Shree Shree Lakshmi Narayan Trust Mahila Mahavidyalaya, Dhanbad
- Other names: S.S.L.N.T.
- Type: Public
- Established: 1955
- Affiliations: Binod Bihari Mahto Koyalanchal University
- Location: Dhanbad, Jharkhand, India 12°20′N 98°46′W﻿ / ﻿12.34°N 98.76°W
- Campus: Urban;
- Website: www.sslnt.in

= SSLNT Women's College =

SSLNT Women's College is a women's college in Dhanbad, Jharkhand, India. It offers intermediate and bachelor's degree courses in arts, science and commerce, as well as postgraduate courses in home science and B.Ed. Intermediate courses are conducted under the Jharkhand Academic Council, while degree and postgraduate courses are affiliated with Binod Bihari Mahto Koyalanchal University, Dhanbad.

== History ==

The foundation of the main college building was laid by His Excellency the Governor & Chancellor of Bihar on 27 August 1962 Sri. Anant S.Iyengar. The main building of the college was inaugurated by the Hon. Late Smt. Indira Gandhi on 11 July 1965, the then Information & Broadcasting Minister of India. The college was affiliated with Bihar University in 1960. In 1961 the college became a part of the Ranchi University. In 1975 the college became a constituent unit of the Ranchi University. In 1992 the college was included in the newly founded Vinoba Bhave University. This college is now affiliated with Binod Bihari Mahto Koyalanchal University.

== Courses ==

=== Intermediate ===
- Arts
- Science
- Commerce

=== Degree courses in arts (Hons. & Gen.) ===
- Hindi, Bengali, English, Sanskrit, Urdu
- Music, Economics, History, Pol.
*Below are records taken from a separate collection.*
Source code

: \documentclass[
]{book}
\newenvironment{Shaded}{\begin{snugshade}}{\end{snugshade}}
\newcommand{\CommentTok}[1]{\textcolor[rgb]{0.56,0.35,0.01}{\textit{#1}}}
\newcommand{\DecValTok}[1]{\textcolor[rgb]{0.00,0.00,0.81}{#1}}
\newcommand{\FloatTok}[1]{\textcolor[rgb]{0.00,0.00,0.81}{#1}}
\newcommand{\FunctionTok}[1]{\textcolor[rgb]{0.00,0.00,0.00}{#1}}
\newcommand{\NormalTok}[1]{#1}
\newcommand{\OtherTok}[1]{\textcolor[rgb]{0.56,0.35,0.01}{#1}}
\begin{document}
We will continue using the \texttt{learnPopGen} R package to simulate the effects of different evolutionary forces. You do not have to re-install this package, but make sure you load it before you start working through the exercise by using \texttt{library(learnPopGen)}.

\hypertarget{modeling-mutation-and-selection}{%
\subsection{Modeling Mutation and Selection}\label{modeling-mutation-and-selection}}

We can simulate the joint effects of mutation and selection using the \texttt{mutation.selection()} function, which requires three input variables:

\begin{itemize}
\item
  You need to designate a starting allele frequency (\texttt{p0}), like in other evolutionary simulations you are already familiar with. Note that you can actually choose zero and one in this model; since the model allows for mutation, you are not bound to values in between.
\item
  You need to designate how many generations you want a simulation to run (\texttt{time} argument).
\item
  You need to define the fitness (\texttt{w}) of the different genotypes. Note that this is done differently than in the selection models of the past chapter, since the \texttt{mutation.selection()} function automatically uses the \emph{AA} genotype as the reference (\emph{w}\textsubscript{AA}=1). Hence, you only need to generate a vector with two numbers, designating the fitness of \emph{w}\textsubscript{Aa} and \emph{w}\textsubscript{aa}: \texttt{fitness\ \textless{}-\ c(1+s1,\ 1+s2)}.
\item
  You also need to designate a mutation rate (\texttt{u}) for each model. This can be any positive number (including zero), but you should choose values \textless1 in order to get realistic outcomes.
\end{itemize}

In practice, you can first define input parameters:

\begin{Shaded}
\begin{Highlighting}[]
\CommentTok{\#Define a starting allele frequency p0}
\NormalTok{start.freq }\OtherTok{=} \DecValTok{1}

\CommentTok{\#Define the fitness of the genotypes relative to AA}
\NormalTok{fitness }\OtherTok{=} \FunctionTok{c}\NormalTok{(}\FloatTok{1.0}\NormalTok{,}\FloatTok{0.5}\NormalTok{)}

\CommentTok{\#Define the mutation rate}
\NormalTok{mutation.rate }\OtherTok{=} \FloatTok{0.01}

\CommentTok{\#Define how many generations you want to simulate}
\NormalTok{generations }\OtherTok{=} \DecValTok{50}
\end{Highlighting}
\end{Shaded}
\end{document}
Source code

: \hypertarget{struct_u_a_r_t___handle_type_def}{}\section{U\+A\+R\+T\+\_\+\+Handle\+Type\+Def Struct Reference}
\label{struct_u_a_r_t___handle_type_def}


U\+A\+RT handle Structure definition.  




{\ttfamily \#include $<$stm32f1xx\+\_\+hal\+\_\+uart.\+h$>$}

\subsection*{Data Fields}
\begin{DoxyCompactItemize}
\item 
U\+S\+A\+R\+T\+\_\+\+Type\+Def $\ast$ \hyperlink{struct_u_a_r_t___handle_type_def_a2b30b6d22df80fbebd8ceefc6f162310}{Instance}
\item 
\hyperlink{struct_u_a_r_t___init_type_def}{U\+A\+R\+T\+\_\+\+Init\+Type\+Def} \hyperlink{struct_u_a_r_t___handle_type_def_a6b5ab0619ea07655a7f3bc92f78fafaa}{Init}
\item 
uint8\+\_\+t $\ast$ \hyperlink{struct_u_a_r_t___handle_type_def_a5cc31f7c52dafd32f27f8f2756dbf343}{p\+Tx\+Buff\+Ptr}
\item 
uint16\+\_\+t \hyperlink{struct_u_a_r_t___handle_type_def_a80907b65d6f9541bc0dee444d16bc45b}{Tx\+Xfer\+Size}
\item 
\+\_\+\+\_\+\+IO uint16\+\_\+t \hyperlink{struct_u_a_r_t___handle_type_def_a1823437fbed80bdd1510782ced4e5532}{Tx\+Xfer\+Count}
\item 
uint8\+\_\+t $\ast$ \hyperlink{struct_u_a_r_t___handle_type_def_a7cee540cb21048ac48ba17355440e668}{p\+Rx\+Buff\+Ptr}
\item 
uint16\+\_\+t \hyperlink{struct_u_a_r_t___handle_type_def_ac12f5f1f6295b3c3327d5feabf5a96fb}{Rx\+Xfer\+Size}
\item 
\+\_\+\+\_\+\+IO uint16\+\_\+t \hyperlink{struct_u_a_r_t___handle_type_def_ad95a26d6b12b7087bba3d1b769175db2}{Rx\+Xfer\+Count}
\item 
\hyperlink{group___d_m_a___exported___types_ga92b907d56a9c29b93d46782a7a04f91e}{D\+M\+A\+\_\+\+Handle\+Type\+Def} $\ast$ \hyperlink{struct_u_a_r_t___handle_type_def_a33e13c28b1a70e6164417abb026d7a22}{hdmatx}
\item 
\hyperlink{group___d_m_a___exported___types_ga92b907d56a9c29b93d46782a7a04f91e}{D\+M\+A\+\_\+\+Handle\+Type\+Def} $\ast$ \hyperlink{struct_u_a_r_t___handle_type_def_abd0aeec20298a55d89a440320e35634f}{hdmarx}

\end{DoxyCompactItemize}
Sc., Philosophy, Psychology
- Mathematics
- Home Science

=== Degree courses in science (Hons. & Gen.) ===
- Chemistry
- Physics
- Mathematics
- Zoology
- Botany

=== Degree courses in commerce (Hons. & Gen.) ===
- Accountancy (Hons.)

=== Post-graduate courses in arts ===
- Home Science, History, Political Science,

=== Self-financing courses ===
- B.Ed.

=== Certificate courses ===
BBA in Tourism Management.

== Clubs ==
- Research and Development Cell
- Self Development Center
- Art Forum
- Literary Circle
- Group Discussion Cell
- Nature Club
- Photography Club
- Science Club
- Alumni Association
- NSS
- NCC

== Infrastructure ==
- 2 administrative buildings
- 3 hostels
- Staff quarters
- Laboratories
- Canteen
- Library

== Accreditation ==
SSLNT Women's College was awarded a 'B' grade by the National Assessment and Accreditation Council (NAAC).